▸ What to work on
Find each line in the records below that contains the word "carpooler", and copy it out.

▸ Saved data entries
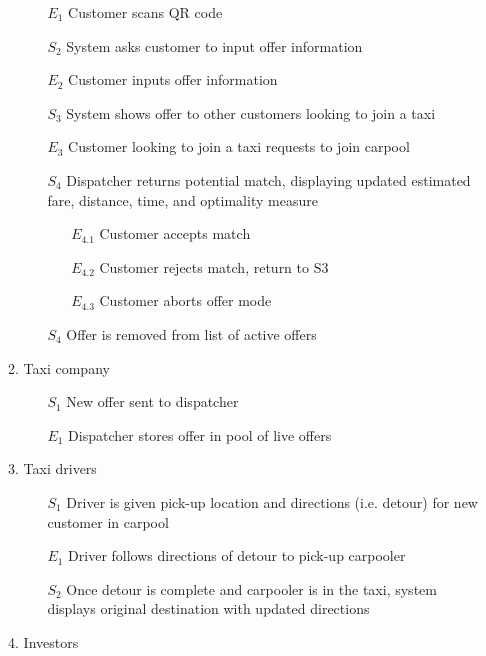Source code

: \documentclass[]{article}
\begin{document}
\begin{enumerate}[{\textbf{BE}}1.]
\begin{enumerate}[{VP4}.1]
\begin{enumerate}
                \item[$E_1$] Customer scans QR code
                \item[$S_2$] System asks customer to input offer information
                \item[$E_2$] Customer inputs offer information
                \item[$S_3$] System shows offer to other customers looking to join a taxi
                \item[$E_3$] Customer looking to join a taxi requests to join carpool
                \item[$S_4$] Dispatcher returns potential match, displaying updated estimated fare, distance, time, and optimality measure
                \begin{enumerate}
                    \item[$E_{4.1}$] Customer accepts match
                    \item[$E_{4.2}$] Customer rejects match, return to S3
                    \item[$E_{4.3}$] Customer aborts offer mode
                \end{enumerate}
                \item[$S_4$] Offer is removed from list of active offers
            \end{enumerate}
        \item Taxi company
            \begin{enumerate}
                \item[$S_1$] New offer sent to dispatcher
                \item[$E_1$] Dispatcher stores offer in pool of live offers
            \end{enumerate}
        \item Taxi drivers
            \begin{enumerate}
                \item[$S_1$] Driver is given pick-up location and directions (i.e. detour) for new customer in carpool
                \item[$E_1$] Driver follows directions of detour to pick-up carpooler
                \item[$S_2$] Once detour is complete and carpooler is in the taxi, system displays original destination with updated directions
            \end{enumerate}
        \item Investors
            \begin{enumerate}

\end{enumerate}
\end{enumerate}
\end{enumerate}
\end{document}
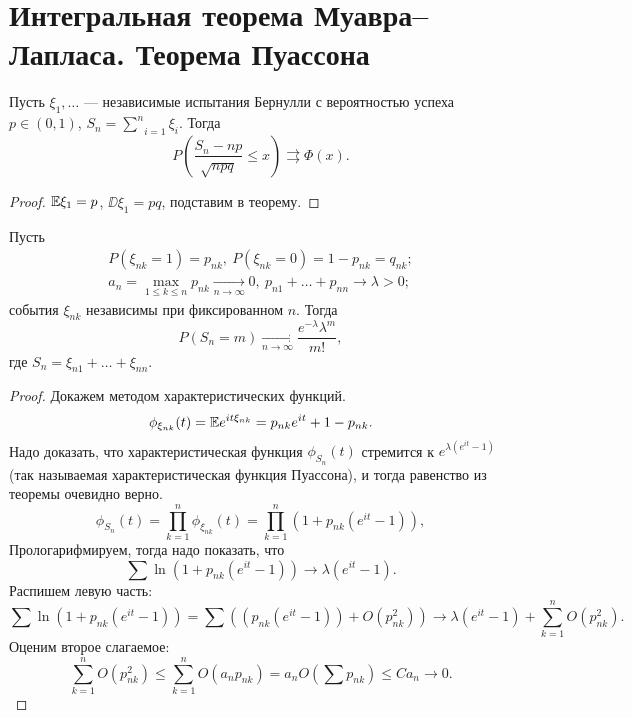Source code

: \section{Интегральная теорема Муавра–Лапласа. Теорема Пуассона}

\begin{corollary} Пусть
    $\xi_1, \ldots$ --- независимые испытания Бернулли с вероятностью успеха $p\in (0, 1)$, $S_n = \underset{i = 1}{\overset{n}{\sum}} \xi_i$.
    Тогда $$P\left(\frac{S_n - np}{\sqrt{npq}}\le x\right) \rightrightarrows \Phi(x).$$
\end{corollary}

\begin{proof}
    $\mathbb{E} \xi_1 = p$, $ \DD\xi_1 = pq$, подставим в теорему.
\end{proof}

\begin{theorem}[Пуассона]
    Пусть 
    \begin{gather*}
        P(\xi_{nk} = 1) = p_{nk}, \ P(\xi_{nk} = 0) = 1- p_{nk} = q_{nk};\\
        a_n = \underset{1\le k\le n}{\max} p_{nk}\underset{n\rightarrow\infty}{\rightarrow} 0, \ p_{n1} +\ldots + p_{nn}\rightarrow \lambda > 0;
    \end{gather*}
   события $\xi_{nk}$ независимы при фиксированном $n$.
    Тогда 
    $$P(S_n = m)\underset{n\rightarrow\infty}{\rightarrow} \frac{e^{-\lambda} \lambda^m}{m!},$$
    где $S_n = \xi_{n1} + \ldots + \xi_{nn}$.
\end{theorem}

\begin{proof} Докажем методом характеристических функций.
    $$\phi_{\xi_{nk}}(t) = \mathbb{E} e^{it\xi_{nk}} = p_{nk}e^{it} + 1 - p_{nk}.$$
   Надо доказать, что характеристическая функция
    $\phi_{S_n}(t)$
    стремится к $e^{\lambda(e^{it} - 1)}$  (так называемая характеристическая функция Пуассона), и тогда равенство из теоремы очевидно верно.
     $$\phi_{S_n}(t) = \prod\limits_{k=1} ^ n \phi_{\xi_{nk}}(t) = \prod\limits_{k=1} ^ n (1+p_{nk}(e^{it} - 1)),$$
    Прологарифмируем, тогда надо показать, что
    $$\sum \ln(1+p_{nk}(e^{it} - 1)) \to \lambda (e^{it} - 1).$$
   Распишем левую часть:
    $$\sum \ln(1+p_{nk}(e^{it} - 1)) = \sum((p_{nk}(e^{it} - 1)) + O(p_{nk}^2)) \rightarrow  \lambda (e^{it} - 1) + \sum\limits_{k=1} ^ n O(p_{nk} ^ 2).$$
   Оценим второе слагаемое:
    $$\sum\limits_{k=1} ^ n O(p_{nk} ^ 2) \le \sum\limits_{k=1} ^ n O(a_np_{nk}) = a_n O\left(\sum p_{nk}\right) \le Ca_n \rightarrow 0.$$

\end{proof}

▸ Written response
                \item[$E_1$] Driver follows directions of detour to pick-up carpooler
                \item[$S_2$] Once detour is complete and carpooler is in the taxi, system displays original destination with updated directions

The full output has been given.